Understanding semantic relationships between visual elements
Following logical information flow rather than spatial positioning
Reasoning about visual precedence similar to human document comprehension

Architecture Benefits

Language Model as Visual Encoder: Using Qwen2-0.5B enables semantic understanding of visual content
Causal Attention: Allows the model to reason about which visual elements logically precede others
Efficiency: Balances semantic understanding capability with computational efficiency

Performance and Benchmarks

Accuracy Improvements

3.7% better performance compared to previous OCR models
Superior reading order understanding for complex layouts
Reduced error rates in production environments
Better handling of tables, figures, and multi-column layouts

Use Cases

Academic paper processing
Business document digitization
Legal document analysis
Technical manual conversion
Scientific publication parsing

Project Structure

DeepSeek-OCR-2/
├── DeepSeek-OCR2-master/          # Core implementation
│   ├── DeepSeek-OCR2-vllm/       # vLLM inference scripts
│   └── DeepSeek-OCR2-hf/         # Hugging Face transformers scripts
├── assets/                        # Project assets and figures
├── DeepSeek_OCR2_paper.pdf       # Research paper
├── requirements.txt               # Python dependencies
└── README.md                      # Project documentation

Research and Development

Academic Contribution

Research Paper: "DeepSeek-OCR 2: Visual Causal Flow"
Open Source: Available on GitHub and Hugging Face
License: Apache 2.0

Future Development

2D Image Understanding: Plans to implement true 2D reasoning through cascaded 1D causal reasoners
Broader VLM Applications: Visual Causal Flow concept applicable to other vision-language tasks
Enhanced Spatial Reasoning: Improved understanding of complex visual layouts

Comparison with Previous Models

Feature	Traditional OCR	DeepSeek-OCR	DeepSeek-OCR-2
Scanning Method	Fixed raster-scan	Compressed visual tokens	Semantic causal flow
Reading Order	Spatial only	Improved spatial	Semantic understanding
Visual Encoder	CLIP-based	CLIP-based	Qwen2-0.5B LM
Accuracy	Baseline	Improved	+3.7% improvement
Semantic Understanding	Limited	Better	Human-like

Community and Resources

Acknowledgments

The project builds upon and acknowledges contributions from:

DeepSeek-OCR
Vary
GOT-OCR2.0
MinerU
PaddleOCR
OmniDocBench (for benchmarking)

Conclusion

DeepSeek-OCR-2 represents a significant advancement in OCR technology by introducing Visual Causal Flow, which enables more human-like document understanding.
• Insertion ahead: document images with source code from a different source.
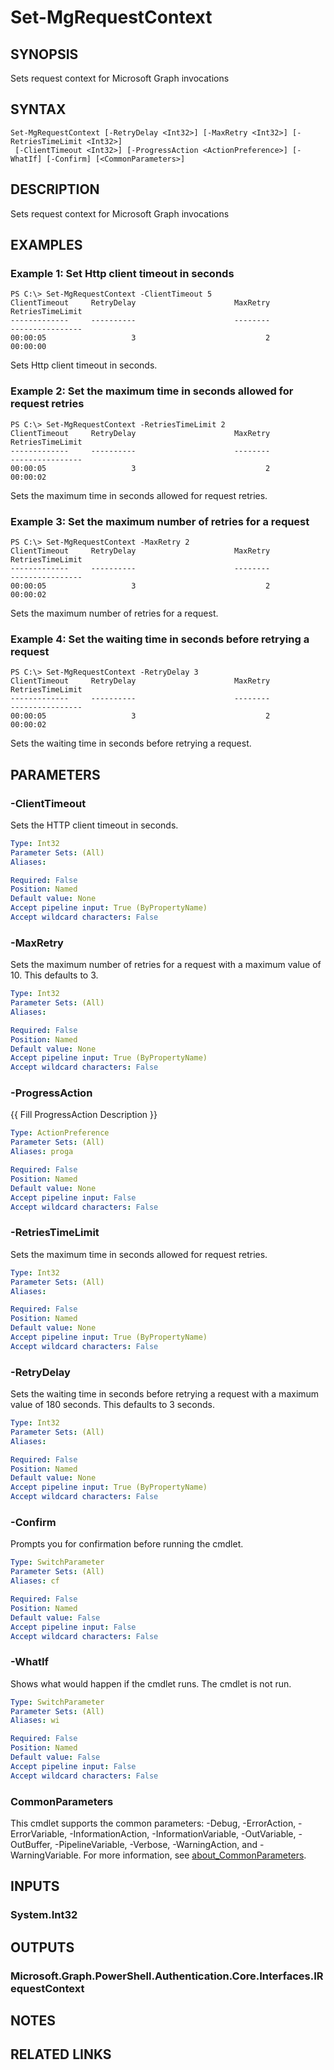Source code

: ﻿---
external help file: Microsoft.Graph.Authentication.dll-Help.xml
Module Name: Microsoft.Graph.Authentication
online version: https://learn.microsoft.com/en-us/powershell/module/microsoft.graph.authentication/set-mgenvironment
schema: 2.0.0
---

# Set-MgRequestContext

## SYNOPSIS
Sets request context for Microsoft Graph invocations

## SYNTAX

```
Set-MgRequestContext [-RetryDelay <Int32>] [-MaxRetry <Int32>] [-RetriesTimeLimit <Int32>]
 [-ClientTimeout <Int32>] [-ProgressAction <ActionPreference>] [-WhatIf] [-Confirm] [<CommonParameters>]
```

## DESCRIPTION
Sets request context for Microsoft Graph invocations

## EXAMPLES

### Example 1: Set Http client timeout in seconds
```
PS C:\> Set-MgRequestContext -ClientTimeout 5
ClientTimeout     RetryDelay                      MaxRetry                 RetriesTimeLimit
-------------     ----------                      --------                 ----------------
00:00:05                   3                             2                         00:00:00
```

Sets Http client timeout in seconds.

### Example 2: Set the maximum time in seconds allowed for request retries
```
PS C:\> Set-MgRequestContext -RetriesTimeLimit 2
ClientTimeout     RetryDelay                      MaxRetry                 RetriesTimeLimit
-------------     ----------                      --------                 ----------------
00:00:05                   3                             2                         00:00:02
```

Sets the maximum time in seconds allowed for request retries.

### Example 3: Set the maximum number of retries for a request
```
PS C:\> Set-MgRequestContext -MaxRetry 2
ClientTimeout     RetryDelay                      MaxRetry                 RetriesTimeLimit
-------------     ----------                      --------                 ----------------
00:00:05                   3                             2                         00:00:02
```

Sets the maximum number of retries for a request.

### Example 4: Set the waiting time in seconds before retrying a request
```
PS C:\> Set-MgRequestContext -RetryDelay 3
ClientTimeout     RetryDelay                      MaxRetry                 RetriesTimeLimit
-------------     ----------                      --------                 ----------------
00:00:05                   3                             2                         00:00:02
```

Sets the waiting time in seconds before retrying a request.

## PARAMETERS

### -ClientTimeout
Sets the HTTP client timeout in seconds.

```yaml
Type: Int32
Parameter Sets: (All)
Aliases:

Required: False
Position: Named
Default value: None
Accept pipeline input: True (ByPropertyName)
Accept wildcard characters: False
```

### -MaxRetry
Sets the maximum number of retries for a request with a maximum value of 10.
This defaults to 3.

```yaml
Type: Int32
Parameter Sets: (All)
Aliases:

Required: False
Position: Named
Default value: None
Accept pipeline input: True (ByPropertyName)
Accept wildcard characters: False
```

### -ProgressAction
{{ Fill ProgressAction Description }}

```yaml
Type: ActionPreference
Parameter Sets: (All)
Aliases: proga

Required: False
Position: Named
Default value: None
Accept pipeline input: False
Accept wildcard characters: False
```

### -RetriesTimeLimit
Sets the maximum time in seconds allowed for request retries.

```yaml
Type: Int32
Parameter Sets: (All)
Aliases:

Required: False
Position: Named
Default value: None
Accept pipeline input: True (ByPropertyName)
Accept wildcard characters: False
```

### -RetryDelay
Sets the waiting time in seconds before retrying a request with a maximum value of 180 seconds.
This defaults to 3 seconds.

```yaml
Type: Int32
Parameter Sets: (All)
Aliases:

Required: False
Position: Named
Default value: None
Accept pipeline input: True (ByPropertyName)
Accept wildcard characters: False
```

### -Confirm
Prompts you for confirmation before running the cmdlet.

```yaml
Type: SwitchParameter
Parameter Sets: (All)
Aliases: cf

Required: False
Position: Named
Default value: False
Accept pipeline input: False
Accept wildcard characters: False
```

### -WhatIf
Shows what would happen if the cmdlet runs.
The cmdlet is not run.

```yaml
Type: SwitchParameter
Parameter Sets: (All)
Aliases: wi

Required: False
Position: Named
Default value: False
Accept pipeline input: False
Accept wildcard characters: False
```

### CommonParameters
This cmdlet supports the common parameters: -Debug, -ErrorAction, -ErrorVariable, -InformationAction, -InformationVariable, -OutVariable, -OutBuffer, -PipelineVariable, -Verbose, -WarningAction, and -WarningVariable. For more information, see [about_CommonParameters](http://go.microsoft.com/fwlink/?LinkID=113216).

## INPUTS

### System.Int32
## OUTPUTS

### Microsoft.Graph.PowerShell.Authentication.Core.Interfaces.IRequestContext
## NOTES

## RELATED LINKS

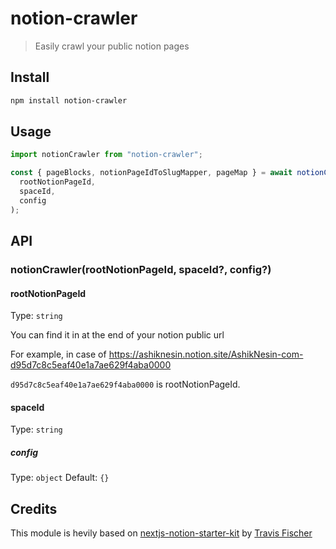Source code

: # notion-crawler

> Easily crawl your public notion pages

## Install

```sh
npm install notion-crawler
```

## Usage

```js
import notionCrawler from "notion-crawler";

const { pageBlocks, notionPageIdToSlugMapper, pageMap } = await notionCrawler(
  rootNotionPageId,
  spaceId,
  config
);
```

## API

### notionCrawler(rootNotionPageId, spaceId?, config?)

#### rootNotionPageId

Type: `string`

You can find it in at the end of your notion public url

For example, in case of https://ashiknesin.notion.site/AshikNesin-com-d95d7c8c5eaf40e1a7ae629f4aba0000

`d95d7c8c5eaf40e1a7ae629f4aba0000` is rootNotionPageId.

#### spaceId

Type: `string`

##### config

Type: `object`
Default: `{}`

## Credits

This module is hevily based on [nextjs-notion-starter-kit](https://github.com/transitive-bullshit/nextjs-notion-starter-kit) by [Travis Fischer](https://transitivebullsh.it)
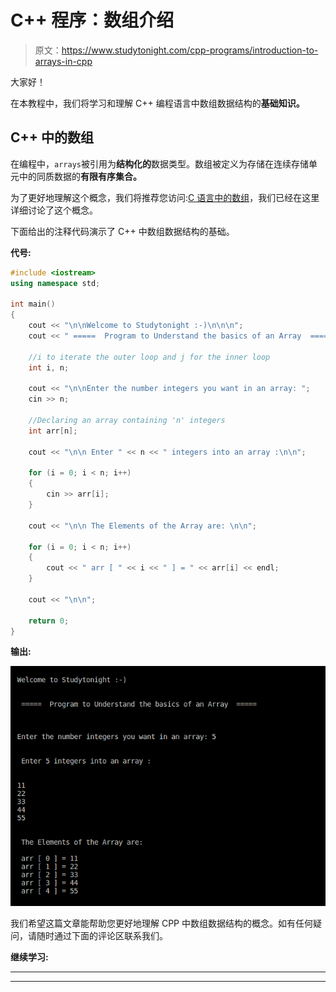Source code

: # C++ 程序：数组介绍

> 原文：<https://www.studytonight.com/cpp-programs/introduction-to-arrays-in-cpp>

大家好！

在本教程中，我们将学习和理解 C++ 编程语言中数组数据结构的**基础知识。**

## C++ 中的数组

在编程中，`arrays`被引用为**结构化的**数据类型。数组被定义为存储在连续存储单元中的同质数据的**有限有序集合。**

为了更好地理解这个概念，我们将推荐您访问:[C 语言中的数组](https://www.studytonight.com/c/arrays-in-c.php)，我们已经在这里详细讨论了这个概念。

下面给出的注释代码演示了 C++ 中数组数据结构的基础。

**代号:**

```cpp
#include <iostream>
using namespace std;

int main()
{
    cout << "\n\nWelcome to Studytonight :-)\n\n\n";
    cout << " =====  Program to Understand the basics of an Array  ===== \n\n";

    //i to iterate the outer loop and j for the inner loop
    int i, n;

    cout << "\n\nEnter the number integers you want in an array: ";
    cin >> n;

    //Declaring an array containing 'n' integers
    int arr[n];

    cout << "\n\n Enter " << n << " integers into an array :\n\n";

    for (i = 0; i < n; i++)
    {
        cin >> arr[i];
    }

    cout << "\n\n The Elements of the Array are: \n\n";

    for (i = 0; i < n; i++)
    {
        cout << " arr [ " << i << " ] = " << arr[i] << endl;
    }

    cout << "\n\n";

    return 0;
}
```

**输出:**

![C++ Intro to  example](img/71efefe75002ea29b680dcd3775690f3.png)

我们希望这篇文章能帮助您更好地理解 CPP 中数组数据结构的概念。如有任何疑问，请随时通过下面的评论区联系我们。

**继续学习:**

* * *

* * *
This innovation addresses fundamental limitations of traditional OCR systems and opens new possibilities for document processing applications across various industries.

The project's open-source nature, comprehensive documentation, and strong performance improvements make it an valuable tool for researchers, developers, and organizations requiring advanced document processing capabilities.